うわー、きもー、ほんとキモいよね。あの…

筋肉馬鹿!

次郎は口を突いていた。

あぁ!
先生もそんな事言うんですね。

あ、いや、こちらの話で。

函館先生、無理しないで下さい。

あ、はは。そうですね。
では来週の場所が決まったら二人にはラインするよ。じゃあね。

はい、待ってまーす。
次郎は駅に向かった。

ねぇ、景子聞いた?今タメ口だったよね?
あ、うん。
しかもさ、私の機転のお陰で先生のLINEまでゲットしちゃった。これでもういつでも連絡できちゃうよ私たち〜、やばーい。

ダメだよ、きっと迷惑だよ。
何言ってんの。チャンスだよこれは。古賀もたまには役に立つな。


どんどん進んでいく佳子。私はまだそこまで行けない。二人の気持ちは同じ。でも、私はもう少しこのままで…ダメよ、焦っちゃ。

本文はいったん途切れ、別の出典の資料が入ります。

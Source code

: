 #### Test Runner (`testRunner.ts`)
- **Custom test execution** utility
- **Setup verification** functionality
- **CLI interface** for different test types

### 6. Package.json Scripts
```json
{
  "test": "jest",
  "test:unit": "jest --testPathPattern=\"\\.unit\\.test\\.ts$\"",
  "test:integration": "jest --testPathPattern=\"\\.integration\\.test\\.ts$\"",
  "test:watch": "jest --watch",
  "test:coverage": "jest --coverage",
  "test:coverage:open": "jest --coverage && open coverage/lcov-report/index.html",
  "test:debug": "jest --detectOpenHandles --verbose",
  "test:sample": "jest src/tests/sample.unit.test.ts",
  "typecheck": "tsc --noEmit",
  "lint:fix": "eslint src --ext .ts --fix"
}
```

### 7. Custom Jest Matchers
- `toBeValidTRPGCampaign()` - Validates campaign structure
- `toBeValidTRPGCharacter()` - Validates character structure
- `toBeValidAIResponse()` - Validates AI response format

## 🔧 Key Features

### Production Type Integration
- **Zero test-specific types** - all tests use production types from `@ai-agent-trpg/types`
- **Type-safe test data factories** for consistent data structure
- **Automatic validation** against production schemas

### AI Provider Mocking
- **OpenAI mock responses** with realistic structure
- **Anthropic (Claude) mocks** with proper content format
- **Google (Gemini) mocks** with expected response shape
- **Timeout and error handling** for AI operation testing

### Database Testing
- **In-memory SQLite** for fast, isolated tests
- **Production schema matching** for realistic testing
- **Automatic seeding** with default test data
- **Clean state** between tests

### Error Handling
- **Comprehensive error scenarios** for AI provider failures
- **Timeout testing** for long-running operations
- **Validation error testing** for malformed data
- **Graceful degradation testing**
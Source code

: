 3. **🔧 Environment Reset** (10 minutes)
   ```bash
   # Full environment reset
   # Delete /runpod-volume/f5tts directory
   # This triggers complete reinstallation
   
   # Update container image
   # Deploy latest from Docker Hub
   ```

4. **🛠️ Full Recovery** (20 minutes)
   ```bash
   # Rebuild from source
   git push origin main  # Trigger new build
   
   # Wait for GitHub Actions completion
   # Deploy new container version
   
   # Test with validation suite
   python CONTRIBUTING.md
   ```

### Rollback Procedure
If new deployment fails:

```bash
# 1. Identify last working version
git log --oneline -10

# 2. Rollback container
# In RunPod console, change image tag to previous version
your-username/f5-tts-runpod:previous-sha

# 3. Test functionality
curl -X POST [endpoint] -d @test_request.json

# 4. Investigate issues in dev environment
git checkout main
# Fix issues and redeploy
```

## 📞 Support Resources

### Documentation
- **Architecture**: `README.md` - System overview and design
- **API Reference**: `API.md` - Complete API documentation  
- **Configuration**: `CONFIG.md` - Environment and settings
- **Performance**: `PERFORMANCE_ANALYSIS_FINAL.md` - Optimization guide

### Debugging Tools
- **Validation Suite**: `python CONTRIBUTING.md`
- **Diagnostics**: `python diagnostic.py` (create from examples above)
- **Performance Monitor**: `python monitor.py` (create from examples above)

佳子と別れてから、景子は次郎のLINEのプロフィールを見た。画像は、ルーヴル美術館を背景に普段着の次郎がセーヌ川の河畔に映っていた。
景子はそこに、何か遠いものを感じた。



函館先生、クラブはどうなりました?
翌日朝から次郎は教頭室に入った。


はい、来週から予定通り始めます。生徒は3名。それで、小さくて良いので教室か部室をお貸しくださいませんか?

なるほど、それは良かった。ありがとうございます。では、音楽室の隣に空いている部屋がありますので、そこに致しましょう。昔は音楽準備室2と呼ばれていました。

わかりました。
次郎は目崎と山中にそれをLINEしたあと、部室の見学がてら、三枝を探しに音楽室に向かった。

そばまで来ると、懐かしい旋律が静かに聴こえ、次郎は立ち止まった。
フランスの作曲家モーリス・ラヴェルのピアノ協奏曲ト長調第二楽章、次郎の思い出が詰まった美しい曲だった。